▸ **Your assignment**
No pictures, please. Output the lines from the start of the data through the line that contains "Controls your vibrator/vibrating", both included, exactly as they stand.

Dataset below:

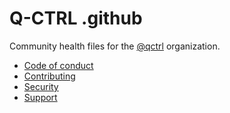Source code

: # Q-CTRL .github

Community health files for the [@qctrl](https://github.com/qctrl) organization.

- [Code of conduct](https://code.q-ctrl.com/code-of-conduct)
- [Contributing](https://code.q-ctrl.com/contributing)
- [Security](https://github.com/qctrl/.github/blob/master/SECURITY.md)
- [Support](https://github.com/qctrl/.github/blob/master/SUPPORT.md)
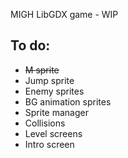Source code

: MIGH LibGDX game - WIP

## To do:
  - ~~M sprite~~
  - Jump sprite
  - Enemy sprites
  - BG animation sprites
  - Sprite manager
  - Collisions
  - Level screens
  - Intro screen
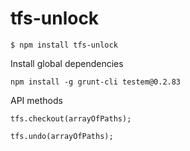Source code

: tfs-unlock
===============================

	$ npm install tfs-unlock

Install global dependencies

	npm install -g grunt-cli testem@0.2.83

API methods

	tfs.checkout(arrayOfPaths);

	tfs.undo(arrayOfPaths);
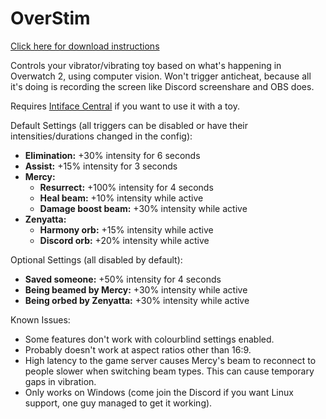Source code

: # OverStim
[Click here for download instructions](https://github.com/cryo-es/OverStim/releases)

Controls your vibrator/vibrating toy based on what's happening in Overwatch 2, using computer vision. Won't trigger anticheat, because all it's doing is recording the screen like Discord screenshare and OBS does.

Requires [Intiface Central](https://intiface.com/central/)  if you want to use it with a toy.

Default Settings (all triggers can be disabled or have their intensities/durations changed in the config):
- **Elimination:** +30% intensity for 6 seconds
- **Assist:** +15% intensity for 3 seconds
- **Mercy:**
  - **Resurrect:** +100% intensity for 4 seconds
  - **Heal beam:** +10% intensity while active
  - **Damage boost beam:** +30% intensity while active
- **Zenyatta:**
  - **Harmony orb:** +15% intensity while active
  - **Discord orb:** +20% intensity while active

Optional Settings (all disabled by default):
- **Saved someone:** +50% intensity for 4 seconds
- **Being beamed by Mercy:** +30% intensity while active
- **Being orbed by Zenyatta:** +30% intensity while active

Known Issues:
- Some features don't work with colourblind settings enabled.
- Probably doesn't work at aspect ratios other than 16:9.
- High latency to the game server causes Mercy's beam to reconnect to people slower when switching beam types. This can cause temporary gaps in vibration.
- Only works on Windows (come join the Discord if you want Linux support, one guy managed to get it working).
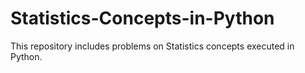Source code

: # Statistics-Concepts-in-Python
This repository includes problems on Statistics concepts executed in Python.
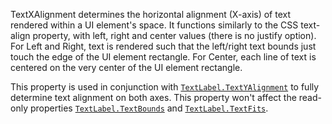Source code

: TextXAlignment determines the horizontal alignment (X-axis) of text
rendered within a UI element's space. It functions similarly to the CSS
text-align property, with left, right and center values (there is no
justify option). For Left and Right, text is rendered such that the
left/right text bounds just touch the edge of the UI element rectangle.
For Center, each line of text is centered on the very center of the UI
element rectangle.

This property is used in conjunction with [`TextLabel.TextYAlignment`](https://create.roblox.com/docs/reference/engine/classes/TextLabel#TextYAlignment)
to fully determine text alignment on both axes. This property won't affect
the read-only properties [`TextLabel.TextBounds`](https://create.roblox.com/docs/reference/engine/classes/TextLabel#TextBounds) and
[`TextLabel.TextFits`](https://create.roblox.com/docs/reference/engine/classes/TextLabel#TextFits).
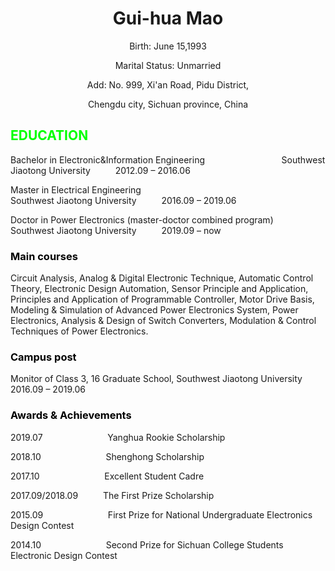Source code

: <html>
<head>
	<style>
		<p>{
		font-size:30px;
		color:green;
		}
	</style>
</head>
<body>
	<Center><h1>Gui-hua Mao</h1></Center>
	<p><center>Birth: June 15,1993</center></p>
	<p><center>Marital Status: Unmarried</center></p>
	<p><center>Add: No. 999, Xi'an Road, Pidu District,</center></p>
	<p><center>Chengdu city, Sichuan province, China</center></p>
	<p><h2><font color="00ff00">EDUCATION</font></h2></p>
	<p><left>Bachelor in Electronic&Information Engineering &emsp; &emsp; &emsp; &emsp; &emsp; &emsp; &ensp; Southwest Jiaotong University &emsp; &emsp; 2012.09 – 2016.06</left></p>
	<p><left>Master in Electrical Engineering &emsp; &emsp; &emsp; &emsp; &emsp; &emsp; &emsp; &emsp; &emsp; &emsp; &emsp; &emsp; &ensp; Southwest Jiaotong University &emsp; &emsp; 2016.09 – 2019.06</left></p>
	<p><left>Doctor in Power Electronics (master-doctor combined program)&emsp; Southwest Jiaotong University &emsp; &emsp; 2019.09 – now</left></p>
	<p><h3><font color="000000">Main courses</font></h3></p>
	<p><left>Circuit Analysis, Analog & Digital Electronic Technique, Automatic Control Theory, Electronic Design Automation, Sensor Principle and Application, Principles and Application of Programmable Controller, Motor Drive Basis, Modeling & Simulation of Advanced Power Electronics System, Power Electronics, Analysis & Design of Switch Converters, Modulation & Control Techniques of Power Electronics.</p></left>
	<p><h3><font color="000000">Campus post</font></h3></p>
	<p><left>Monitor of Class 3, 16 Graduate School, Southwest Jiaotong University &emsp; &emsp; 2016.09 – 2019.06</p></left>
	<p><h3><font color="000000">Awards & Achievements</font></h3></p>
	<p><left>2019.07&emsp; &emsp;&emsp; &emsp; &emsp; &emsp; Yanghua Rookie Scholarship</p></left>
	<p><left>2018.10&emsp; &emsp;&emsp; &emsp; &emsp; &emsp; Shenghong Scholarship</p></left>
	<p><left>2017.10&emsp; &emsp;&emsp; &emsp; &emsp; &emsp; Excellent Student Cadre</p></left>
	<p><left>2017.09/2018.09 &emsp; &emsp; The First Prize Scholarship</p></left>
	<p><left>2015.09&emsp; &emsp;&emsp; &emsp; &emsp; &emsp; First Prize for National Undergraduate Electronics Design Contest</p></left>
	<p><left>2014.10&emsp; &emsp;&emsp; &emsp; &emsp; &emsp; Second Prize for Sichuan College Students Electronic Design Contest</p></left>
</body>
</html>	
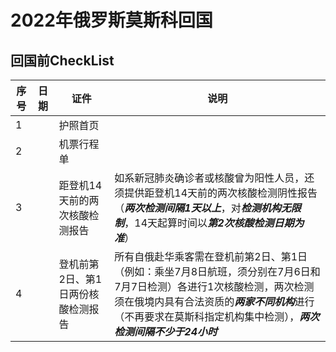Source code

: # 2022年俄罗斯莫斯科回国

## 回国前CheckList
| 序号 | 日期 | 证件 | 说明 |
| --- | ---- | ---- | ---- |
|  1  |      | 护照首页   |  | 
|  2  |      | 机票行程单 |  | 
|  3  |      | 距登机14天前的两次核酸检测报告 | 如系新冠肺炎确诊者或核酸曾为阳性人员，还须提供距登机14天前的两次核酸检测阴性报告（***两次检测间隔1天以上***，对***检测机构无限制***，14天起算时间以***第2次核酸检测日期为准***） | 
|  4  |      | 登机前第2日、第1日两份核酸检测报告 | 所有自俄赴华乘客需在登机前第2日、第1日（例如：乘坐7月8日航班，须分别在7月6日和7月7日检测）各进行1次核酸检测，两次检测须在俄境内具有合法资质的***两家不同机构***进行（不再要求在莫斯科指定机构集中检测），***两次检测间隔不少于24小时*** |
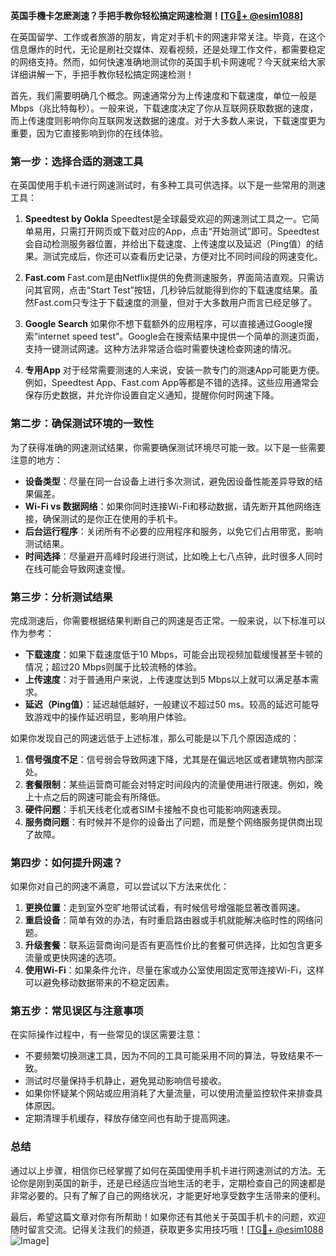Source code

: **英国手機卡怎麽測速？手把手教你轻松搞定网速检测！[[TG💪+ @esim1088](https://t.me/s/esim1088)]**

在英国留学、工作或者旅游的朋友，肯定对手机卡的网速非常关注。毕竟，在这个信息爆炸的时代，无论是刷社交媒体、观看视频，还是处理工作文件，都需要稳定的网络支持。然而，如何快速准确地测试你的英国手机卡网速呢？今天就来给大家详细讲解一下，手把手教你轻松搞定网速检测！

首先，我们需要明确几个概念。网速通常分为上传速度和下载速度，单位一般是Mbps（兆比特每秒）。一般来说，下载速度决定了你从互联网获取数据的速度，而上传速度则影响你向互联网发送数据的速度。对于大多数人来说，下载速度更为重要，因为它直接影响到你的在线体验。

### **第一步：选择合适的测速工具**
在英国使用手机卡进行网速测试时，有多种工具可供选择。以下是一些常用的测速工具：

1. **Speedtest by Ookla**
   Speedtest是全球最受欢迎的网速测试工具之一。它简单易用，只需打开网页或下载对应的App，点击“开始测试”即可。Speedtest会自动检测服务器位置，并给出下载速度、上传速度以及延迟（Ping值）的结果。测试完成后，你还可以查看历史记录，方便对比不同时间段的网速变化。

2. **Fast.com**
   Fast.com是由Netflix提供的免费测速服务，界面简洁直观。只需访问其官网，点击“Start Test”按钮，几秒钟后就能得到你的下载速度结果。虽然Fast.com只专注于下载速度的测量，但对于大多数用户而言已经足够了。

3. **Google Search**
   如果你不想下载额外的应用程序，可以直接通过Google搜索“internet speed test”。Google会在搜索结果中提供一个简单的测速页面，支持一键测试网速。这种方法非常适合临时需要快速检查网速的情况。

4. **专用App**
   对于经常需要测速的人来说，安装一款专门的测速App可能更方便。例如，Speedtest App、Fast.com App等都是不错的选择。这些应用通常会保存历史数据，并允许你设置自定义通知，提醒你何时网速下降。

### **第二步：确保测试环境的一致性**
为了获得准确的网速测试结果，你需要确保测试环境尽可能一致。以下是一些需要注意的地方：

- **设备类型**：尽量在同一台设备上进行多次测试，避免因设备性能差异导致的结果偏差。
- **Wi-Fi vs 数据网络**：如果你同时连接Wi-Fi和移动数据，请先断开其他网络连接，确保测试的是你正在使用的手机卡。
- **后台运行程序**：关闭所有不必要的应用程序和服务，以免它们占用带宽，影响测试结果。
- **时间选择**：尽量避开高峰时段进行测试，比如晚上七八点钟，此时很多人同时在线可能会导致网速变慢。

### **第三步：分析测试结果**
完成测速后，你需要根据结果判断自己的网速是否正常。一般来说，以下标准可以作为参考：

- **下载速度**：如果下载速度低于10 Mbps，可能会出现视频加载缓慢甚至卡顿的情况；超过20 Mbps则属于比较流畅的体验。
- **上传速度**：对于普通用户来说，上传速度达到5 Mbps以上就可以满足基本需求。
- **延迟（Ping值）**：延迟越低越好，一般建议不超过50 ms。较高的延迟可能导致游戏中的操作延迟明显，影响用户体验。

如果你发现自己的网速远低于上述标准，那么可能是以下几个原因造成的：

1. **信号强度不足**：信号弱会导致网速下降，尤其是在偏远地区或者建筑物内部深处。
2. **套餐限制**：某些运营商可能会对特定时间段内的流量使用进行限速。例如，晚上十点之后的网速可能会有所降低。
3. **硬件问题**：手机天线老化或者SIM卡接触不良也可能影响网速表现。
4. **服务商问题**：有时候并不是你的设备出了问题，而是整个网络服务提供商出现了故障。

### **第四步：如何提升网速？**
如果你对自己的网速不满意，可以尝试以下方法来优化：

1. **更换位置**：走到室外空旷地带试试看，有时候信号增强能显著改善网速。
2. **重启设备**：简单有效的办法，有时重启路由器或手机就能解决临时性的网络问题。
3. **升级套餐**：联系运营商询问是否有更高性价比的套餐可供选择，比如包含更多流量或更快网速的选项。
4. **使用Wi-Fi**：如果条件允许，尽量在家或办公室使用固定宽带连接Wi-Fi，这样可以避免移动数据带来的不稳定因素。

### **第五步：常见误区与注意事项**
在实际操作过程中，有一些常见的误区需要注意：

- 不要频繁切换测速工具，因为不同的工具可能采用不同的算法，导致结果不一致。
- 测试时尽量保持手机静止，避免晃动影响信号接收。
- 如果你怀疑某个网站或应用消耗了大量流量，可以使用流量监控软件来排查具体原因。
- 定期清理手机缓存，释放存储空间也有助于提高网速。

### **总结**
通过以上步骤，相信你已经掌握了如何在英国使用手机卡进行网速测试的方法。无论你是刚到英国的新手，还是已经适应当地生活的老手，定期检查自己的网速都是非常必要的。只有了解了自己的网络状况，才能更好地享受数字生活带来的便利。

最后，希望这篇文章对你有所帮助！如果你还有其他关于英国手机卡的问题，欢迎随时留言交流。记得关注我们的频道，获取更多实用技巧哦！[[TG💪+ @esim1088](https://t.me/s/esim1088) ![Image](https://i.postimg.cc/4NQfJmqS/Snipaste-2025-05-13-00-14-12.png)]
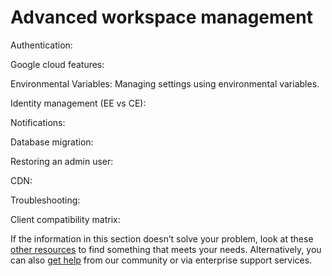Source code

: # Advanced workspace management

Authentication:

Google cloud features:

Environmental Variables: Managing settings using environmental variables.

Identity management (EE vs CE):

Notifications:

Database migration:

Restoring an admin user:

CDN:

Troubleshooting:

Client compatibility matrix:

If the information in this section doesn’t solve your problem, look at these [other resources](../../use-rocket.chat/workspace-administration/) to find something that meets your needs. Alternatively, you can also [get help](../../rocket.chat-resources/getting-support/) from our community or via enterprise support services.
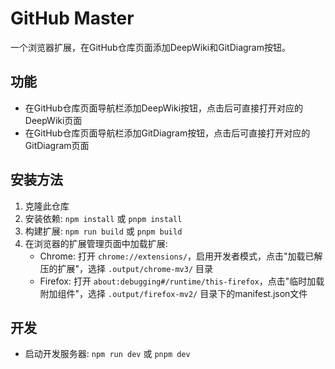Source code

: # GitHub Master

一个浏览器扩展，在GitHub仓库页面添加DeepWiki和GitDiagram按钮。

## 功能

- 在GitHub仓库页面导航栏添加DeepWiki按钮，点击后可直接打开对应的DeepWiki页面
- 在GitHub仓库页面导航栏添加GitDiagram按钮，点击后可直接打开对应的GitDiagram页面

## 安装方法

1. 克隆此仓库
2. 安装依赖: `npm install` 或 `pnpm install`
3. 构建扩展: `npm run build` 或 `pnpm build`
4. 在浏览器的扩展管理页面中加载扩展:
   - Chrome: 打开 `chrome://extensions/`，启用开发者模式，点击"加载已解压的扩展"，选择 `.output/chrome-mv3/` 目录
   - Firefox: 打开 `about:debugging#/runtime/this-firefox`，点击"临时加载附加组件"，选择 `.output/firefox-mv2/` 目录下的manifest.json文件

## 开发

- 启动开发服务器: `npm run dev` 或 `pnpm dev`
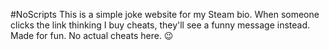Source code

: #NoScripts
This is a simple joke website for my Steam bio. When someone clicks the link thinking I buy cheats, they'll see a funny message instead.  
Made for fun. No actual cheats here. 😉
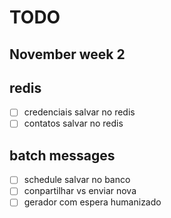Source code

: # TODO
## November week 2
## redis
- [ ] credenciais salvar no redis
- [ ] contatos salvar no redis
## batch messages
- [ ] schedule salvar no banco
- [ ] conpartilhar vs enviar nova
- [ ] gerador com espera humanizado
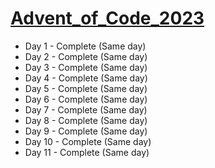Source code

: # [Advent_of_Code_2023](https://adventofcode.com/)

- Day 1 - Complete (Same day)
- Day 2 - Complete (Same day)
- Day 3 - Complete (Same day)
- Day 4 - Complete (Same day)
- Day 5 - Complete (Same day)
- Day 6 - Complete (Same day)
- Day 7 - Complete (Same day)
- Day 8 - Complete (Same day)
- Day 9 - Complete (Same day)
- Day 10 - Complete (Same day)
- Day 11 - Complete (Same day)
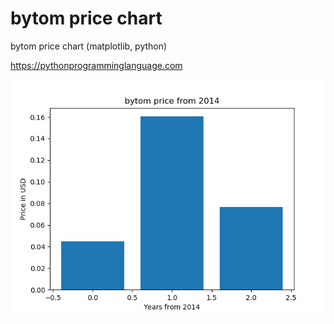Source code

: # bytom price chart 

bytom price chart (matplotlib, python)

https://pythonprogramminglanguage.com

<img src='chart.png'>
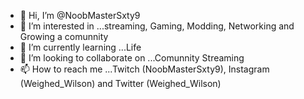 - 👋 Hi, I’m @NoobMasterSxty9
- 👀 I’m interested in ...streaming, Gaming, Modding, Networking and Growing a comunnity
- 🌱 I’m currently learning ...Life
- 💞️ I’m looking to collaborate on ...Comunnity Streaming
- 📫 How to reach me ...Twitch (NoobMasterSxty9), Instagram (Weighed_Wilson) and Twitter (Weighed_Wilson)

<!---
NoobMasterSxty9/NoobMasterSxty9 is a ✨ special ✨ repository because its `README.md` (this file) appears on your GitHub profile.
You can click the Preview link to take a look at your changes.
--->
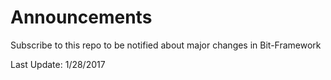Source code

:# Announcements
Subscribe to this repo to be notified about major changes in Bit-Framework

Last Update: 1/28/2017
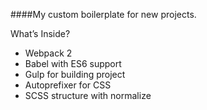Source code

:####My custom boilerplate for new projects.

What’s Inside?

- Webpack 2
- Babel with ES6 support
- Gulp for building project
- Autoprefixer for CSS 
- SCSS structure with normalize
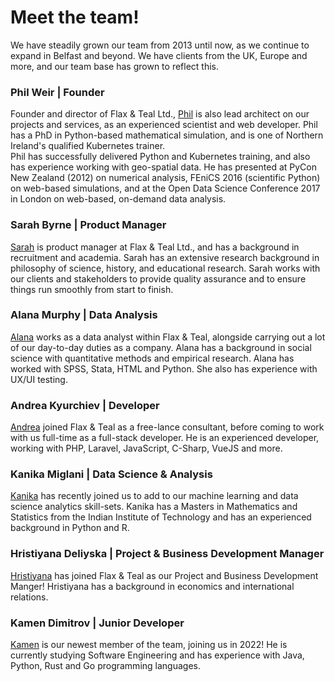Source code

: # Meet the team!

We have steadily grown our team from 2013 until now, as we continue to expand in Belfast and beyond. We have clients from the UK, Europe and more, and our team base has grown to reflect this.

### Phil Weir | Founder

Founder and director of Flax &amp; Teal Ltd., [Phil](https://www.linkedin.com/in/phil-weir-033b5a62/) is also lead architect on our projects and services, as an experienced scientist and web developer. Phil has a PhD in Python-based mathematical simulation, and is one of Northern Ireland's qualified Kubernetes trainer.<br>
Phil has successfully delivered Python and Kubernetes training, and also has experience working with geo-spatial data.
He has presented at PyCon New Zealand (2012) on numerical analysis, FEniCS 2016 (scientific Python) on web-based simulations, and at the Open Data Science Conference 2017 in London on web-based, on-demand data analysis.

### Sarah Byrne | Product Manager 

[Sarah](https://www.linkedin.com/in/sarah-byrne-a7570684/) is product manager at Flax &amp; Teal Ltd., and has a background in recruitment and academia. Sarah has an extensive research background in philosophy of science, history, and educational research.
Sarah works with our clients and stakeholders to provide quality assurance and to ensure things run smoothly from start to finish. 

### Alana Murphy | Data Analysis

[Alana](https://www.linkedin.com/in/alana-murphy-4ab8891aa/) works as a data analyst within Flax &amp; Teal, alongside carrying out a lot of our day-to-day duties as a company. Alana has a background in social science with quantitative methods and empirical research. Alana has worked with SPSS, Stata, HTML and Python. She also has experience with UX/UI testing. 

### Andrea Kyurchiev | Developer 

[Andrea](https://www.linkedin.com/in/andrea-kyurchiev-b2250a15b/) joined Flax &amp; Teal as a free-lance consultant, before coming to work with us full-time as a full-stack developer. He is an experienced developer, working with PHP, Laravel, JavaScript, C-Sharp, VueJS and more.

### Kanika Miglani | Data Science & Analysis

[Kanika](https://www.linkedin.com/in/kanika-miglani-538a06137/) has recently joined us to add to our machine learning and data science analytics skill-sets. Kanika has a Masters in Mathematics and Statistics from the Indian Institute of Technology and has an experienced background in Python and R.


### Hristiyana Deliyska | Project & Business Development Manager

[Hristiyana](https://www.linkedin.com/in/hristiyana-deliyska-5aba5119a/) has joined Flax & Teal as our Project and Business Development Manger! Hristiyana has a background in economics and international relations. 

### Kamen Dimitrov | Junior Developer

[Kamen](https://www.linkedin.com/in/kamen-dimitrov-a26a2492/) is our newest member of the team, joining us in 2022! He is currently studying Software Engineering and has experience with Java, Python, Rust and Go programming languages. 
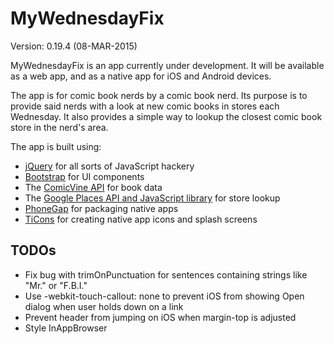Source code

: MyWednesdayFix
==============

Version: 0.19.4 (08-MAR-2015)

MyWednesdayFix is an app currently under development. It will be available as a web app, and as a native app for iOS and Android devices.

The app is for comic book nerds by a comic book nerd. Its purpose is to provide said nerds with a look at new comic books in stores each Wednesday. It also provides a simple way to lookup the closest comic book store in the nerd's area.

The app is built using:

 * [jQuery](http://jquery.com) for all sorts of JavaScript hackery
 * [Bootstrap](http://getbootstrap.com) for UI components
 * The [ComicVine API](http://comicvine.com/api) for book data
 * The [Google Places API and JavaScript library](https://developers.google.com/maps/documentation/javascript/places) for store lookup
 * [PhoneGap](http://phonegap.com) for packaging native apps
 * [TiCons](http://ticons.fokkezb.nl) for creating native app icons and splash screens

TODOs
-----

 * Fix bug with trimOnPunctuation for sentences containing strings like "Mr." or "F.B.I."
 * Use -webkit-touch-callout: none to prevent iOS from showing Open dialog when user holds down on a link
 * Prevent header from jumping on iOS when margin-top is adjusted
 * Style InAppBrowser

End of Dataset.

▸ **Response area**
Source code

: # Q-CTRL .github

Community health files for the [@qctrl](https://github.com/qctrl) organization.

- [Code of conduct](https://code.q-ctrl.com/code-of-conduct)
- [Contributing](https://code.q-ctrl.com/contributing)
- [Security](https://github.com/qctrl/.github/blob/master/SECURITY.md)
- [Support](https://github.com/qctrl/.github/blob/master/SUPPORT.md)
Source code

: MIGH LibGDX game - WIP

## To do:
  - ~~M sprite~~
  - Jump sprite
  - Enemy sprites
  - BG animation sprites
  - Sprite manager
  - Collisions
  - Level screens
  - Intro screen
Source code

: tfs-unlock
===============================

	$ npm install tfs-unlock

Install global dependencies

	npm install -g grunt-cli testem@0.2.83

API methods

	tfs.checkout(arrayOfPaths);

	tfs.undo(arrayOfPaths);
Source code

: # OverStim
[Click here for download instructions](https://github.com/cryo-es/OverStim/releases)

Controls your vibrator/vibrating toy based on what's happening in Overwatch 2, using computer vision. Won't trigger anticheat, because all it's doing is recording the screen like Discord screenshare and OBS does.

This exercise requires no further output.